I have spent the past week trying to unpack my stuff in my new house. It is a lovely home, made especially welcoming by a group of a dozen or so church members who spent hours cleaning and painting in order to please us. And we ARE pleased! Thank you so much. The parsonage is large, well equipped, beautiful, and full of resources to help us enjoy life and share with others.
I just have two questions. 1) Where is the light switch for the first two overhead lights in the downstairs family room? I texted Ken (the previous pastor who lived here) and he texted back that I should loo in the garage. I think he misunderstood my text...or else he wasn't fully awake when he answered me.
And my second question: Why is my street called "Western Avenue Heights?" An outsider (that would be me) would suppose that Western Avenue Heights consisted of a street winding up a hill, perhaps giving one a panoramic view of the city below. But as far as I can tell, my street is the same elevation as the rest of the town, which doesn't seem to vary more than 4 inches from one end to the other. Did my street used to be high up...and maybe I live in a sinkhole...and am now no better than anyone else? Or am I sitting atop a future volcano and can soon expect some sort of elevation? Please advise.
As you might expect, our first week in the new house is a constant stress: trying to find where we packed the can opener...trying to find the house when we've been out after dark...trying to keep thoughts under control while wife tells husband where to hang the paintings...etc.
Last Sunday I couldn't find my Sunday shoes or my neckties. When some folks in the congregation heard this, they were a bit disappointed I didn't show up in beach attire, or some such casual garb. But I went out and bought a cheap pair of black shoes...and found a 45 year-old tie my grandmother made (in a box marked "do not wear in public")...and ended up looking like a preacher after all, sort of.
The unpacking of books has taken up parts of four days. I have books at the church and books at the house. Nearly all the books at the house will fit in my study there (a pleasant room off the kitchen.) So as I write this, (from my house study) I am surrounded by biographies of all 44 presidents, the Harry Potter series, the Encyclopedia Britannica, and my "how to write a novel" manuals.
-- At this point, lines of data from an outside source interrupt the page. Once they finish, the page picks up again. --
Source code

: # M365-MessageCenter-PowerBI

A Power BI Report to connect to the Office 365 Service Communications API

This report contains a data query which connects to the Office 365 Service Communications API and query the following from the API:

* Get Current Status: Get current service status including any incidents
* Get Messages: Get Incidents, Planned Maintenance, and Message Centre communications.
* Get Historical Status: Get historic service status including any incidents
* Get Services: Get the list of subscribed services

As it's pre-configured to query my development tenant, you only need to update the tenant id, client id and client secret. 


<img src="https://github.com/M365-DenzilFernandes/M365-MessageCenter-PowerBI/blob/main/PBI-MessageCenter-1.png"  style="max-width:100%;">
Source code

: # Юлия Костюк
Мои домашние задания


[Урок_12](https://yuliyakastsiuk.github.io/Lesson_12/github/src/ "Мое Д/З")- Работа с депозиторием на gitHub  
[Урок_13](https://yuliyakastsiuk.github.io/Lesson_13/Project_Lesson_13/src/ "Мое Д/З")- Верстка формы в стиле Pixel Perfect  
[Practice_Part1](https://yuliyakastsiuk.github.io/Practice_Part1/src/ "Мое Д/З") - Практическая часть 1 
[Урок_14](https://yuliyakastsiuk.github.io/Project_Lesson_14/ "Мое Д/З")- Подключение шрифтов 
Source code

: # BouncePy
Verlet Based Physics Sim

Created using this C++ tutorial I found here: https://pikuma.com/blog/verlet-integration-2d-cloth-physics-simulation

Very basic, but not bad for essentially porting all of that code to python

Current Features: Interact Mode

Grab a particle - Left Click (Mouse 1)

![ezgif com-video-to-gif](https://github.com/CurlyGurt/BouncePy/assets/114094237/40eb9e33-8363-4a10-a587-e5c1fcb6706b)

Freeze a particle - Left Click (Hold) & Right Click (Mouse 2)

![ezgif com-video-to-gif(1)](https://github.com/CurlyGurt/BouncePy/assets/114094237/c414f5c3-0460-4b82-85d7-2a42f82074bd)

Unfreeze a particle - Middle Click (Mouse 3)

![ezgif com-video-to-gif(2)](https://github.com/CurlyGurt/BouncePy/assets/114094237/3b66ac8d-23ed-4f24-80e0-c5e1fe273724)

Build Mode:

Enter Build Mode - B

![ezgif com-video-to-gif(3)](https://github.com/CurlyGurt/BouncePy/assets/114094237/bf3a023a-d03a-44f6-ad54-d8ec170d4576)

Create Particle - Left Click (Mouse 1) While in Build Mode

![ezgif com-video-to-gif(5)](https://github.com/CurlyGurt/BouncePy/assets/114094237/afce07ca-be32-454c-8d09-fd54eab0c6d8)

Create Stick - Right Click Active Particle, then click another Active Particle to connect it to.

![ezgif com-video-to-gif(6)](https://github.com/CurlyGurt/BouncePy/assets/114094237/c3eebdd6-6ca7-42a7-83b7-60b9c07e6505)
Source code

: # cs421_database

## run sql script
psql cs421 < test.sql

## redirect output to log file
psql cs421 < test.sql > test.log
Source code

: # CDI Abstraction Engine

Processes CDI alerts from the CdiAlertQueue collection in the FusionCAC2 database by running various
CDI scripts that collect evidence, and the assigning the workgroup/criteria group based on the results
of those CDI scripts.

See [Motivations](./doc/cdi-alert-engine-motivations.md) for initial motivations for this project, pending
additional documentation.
The house is also where I keeps books on literature, history, baseball, writing, and hobbies. This is where I can find a biography of George Wallace, a handbook on how to cook a meal at a primitive camp site, a picture book of all the major league baseball parks, tour guides of China, and a shelf-full of Shakespeare's plays.
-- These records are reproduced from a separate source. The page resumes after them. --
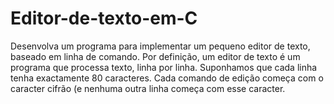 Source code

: # Editor-de-texto-em-C
Desenvolva um programa para implementar um pequeno editor de texto, baseado em linha de comando. Por definição, um editor de texto é um programa que processa texto, linha por linha. Suponhamos que cada linha tenha exactamente 80 caracteres. Cada comando de edição começa com o caracter cifrão (e nenhuma outra linha começa com esse caracter.
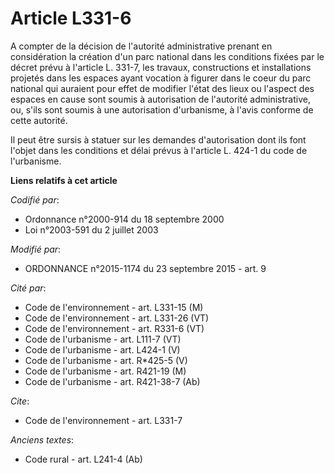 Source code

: # Article L331-6

A compter de la décision de l'autorité administrative prenant en considération la création d'un parc national dans les
conditions fixées par le décret prévu à l'article L. 331-7, les travaux, constructions et installations projetés dans les
espaces ayant vocation à figurer dans le coeur du parc national qui auraient pour effet de modifier l'état des lieux ou
l'aspect des espaces en cause sont soumis à autorisation de l'autorité administrative, ou, s'ils sont soumis à une
autorisation d'urbanisme, à l'avis conforme de cette autorité. 

Il peut être sursis à statuer sur les demandes d'autorisation dont ils font l'objet dans les conditions et délai prévus à
l'article L. 424-1 du code de l'urbanisme.

**Liens relatifs à cet article**

_Codifié par_:

  - Ordonnance n°2000-914 du 18 septembre 2000
  - Loi n°2003-591 du 2 juillet 2003

_Modifié par_:

  - ORDONNANCE n°2015-1174 du 23 septembre 2015 - art. 9

_Cité par_:

  - Code de l'environnement - art. L331-15 (M)
  - Code de l'environnement - art. L331-26 (VT)
  - Code de l'environnement - art. R331-6 (VT)
  - Code de l'urbanisme - art. L111-7 (VT)
  - Code de l'urbanisme - art. L424-1 (V)
  - Code de l'urbanisme - art. R*425-5 (V)
  - Code de l'urbanisme - art. R421-19 (M)
  - Code de l'urbanisme - art. R421-38-7 (Ab)

_Cite_:

  - Code de l'environnement - art. L331-7

_Anciens textes_:

  - Code rural - art. L241-4 (Ab)
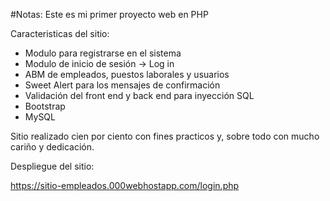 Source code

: #Notas:
Este es mi primer proyecto web en PHP

Caracteristicas del sitio:

- Modulo para registrarse en el sistema
- Modulo de inicio de sesión -> Log in
- ABM de empleados, puestos laborales y usuarios
- Sweet Alert para los mensajes de confirmación
- Validación del front end y back end para inyección SQL
- Bootstrap
- MySQL

Sitio realizado cien por ciento con fines practicos y, sobre todo con mucho cariño y dedicación.

Despliegue del sitio:

https://sitio-empleados.000webhostapp.com/login.php
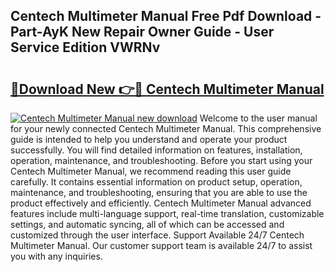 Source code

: ## Centech Multimeter Manual Free Pdf Download - Part-AyK New Repair Owner Guide - User Service Edition VWRNv

# <h2><a href="http://bc57649.oget.top/?id=Centech+Multimeter+Manual">🔗Download New 👉🔴 Centech Multimeter Manual</a></h2>

[![Centech Multimeter Manual new download](https://i.imgur.com/5g1atiW.png)](http://bc57649.oget.top/?id=Centech+Multimeter+Manual)
Welcome to the user manual for your newly connected Centech Multimeter Manual. This comprehensive guide is intended to help you understand and operate your product successfully. You will find detailed information on features, installation, operation, maintenance, and troubleshooting. Before you start using your Centech Multimeter Manual, we recommend reading this user guide carefully. It contains essential information on product setup, operation, maintenance, and troubleshooting, ensuring that you are able to use the product effectively and efficiently. Centech Multimeter Manual advanced features include multi-language support, real-time translation, customizable settings, and automatic syncing, all of which can be accessed and customized through the user interface. Support Available 24/7 Centech Multimeter Manual. Our customer support team is available 24/7 to assist you with any inquiries.
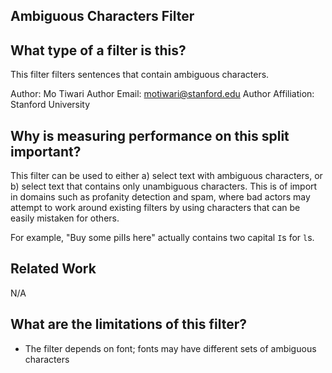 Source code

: ## Ambiguous Characters Filter

## What type of a filter is this?

This filter filters sentences that contain ambiguous characters.

Author: Mo Tiwari
Author Email: motiwari@stanford.edu
Author Affiliation: Stanford University

## Why is measuring performance on this split important?
This filter can be used to either a) select text with ambiguous characters, or b) select text that contains only unambiguous characters.
This is of import in domains such as profanity detection and spam, where bad actors may attempt to work around existing filters by using characters that can be easily mistaken for others.

For example, "Buy some piIIs here" actually contains two capital `I`s for `l`s.

## Related Work

N/A 

## What are the limitations of this filter?
- The filter depends on font; fonts may have different sets of ambiguous characters 
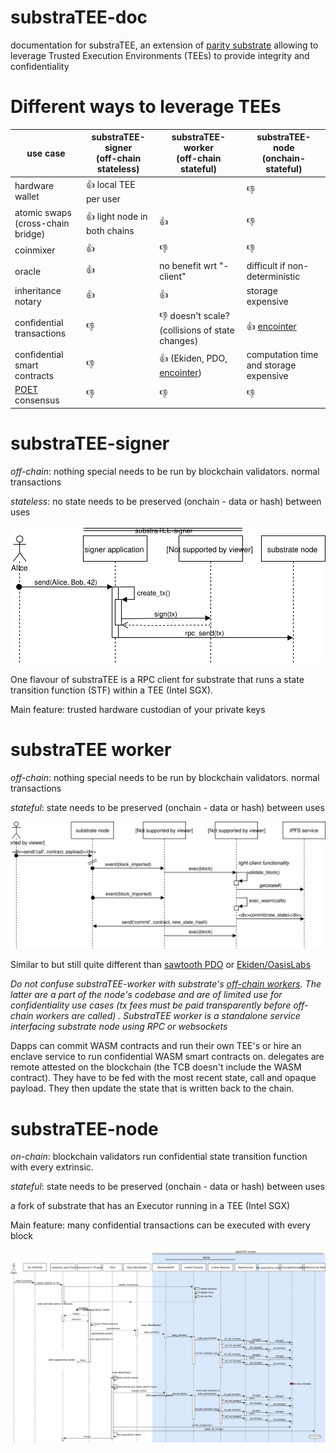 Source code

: # substraTEE-doc
documentation for substraTEE, an extension of [parity substrate](https://github.com/paritytech/substrate) allowing to leverage Trusted Execution Environments (TEEs) to provide integrity and confidentiality

# Different ways to leverage TEEs

| use case | substraTEE-signer <br>(off-chain stateless) | substraTEE-worker<br> (off-chain stateful) | substraTEE-node<br> (onchain-stateful) |
|----------|-------------------|----------------|-----------------|
|hardware wallet| :+1: local TEE per user | | :thumbsdown:|
|atomic swaps<br>(cross-chain bridge)| :+1: light node in both chains | :+1: | :thumbsdown: |
|coinmixer| :+1:  | :thumbsdown: | :thumbsdown: |
|oracle| :+1: | no benefit wrt "-client" | difficult if non-deterministic |
|inheritance notary| :+1: | :+1: | storage expensive |
|confidential transactions| :thumbsdown: | :thumbsdown: doesn't scale? (collisions of state changes) | :+1: [encointer](https://encointer.org) |
|confidential smart contracts |:thumbsdown: | :+1: (Ekiden, PDO, [encointer](https://encointer.org)) | computation time and storage expensive|
| [POET](https://sawtooth.hyperledger.org/docs/core/releases/1.0/architecture/poet.html) consensus | :thumbsdown: | :thumbsdown: | :thumbsdown: |


# substraTEE-signer
*off-chain*: nothing special needs to be run by blockchain validators. normal transactions

*stateless*: no state needs to be preserved (onchain - data or hash) between uses

![signer](./substraTEE-signer.svg)

One flavour of substraTEE is a RPC client for substrate that runs a state transition function (STF) within a TEE (Intel SGX). 

Main feature: trusted hardware custodian of your private keys

# substraTEE worker
*off-chain*: nothing special needs to be run by blockchain validators. normal transactions

*stateful*: state needs to be preserved (onchain - data or hash) between uses

![offchain-contract](./substraTEE-offchain-contract.svg)

Similar to but still quite different than [sawtooth PDO](https://github.com/hyperledger-labs/private-data-objects) or [Ekiden/OasisLabs](https://www.oasislabs.com/)

*Do not confuse substraTEE-worker with substrate's [off-chain workers](https://github.com/paritytech/substrate/pull/1942). The latter are a part of the node's codebase and are of limited use for confidentiality use cases (tx fees must be paid transparently before off-chain workers are called) . SubstraTEE worker is a standalone service interfacing substrate node using RPC or websockets* 

Dapps can commit WASM contracts and run their own TEE's or hire an enclave service to run confidential WASM smart contracts on. delegates are remote attested on the blockchain (the TCB doesn't include the WASM contract). They have to be fed with the most recent state, call and opaque payload. They then update the state that is written back to the chain.

# substraTEE-node
*on-chain*: blockchain validators run confidential state transition function with every extrinsic. 

*stateful*: state needs to be preserved (onchain - data or hash) between uses

a fork of substrate that has an Executor running in a TEE (Intel SGX)

Main feature: many confidential transactions can be executed with every block

![node](./substraTEE-node.svg)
If you visit me in my house study, you will find two ceramic statues: one of a laughing old man, the other of a laughing old woman. I bought them at a Santa Fe art gallery the year I turned 50. For some reason, I feared back then that I was getting old. It was a somber birthday. So I bought these two statues to remind me that even old people can have a laugh now and then. The statues are true: I've laughed many times while going downhill these past 12 years.
Looking about, I can see my mantle clock sitting atop my roll-top desk. But I can't yet find the key to wind it up. It stopped at five minutes till six. I need to stop looking at it because I keep thinking it is almost time to eat...or almost time to get up.
Oh...I also am able to keep my map collection in the study. I have been collecting maps since I was a kid. If you travel anywhere with me, you will have to agree to stop at every state line so I can check the visitor's center for new maps. I still don't entirely trust a GPS.
If you make it up my way (and I use the term "up" figuratively) stop in and see my study. I could use the break from picture hanging.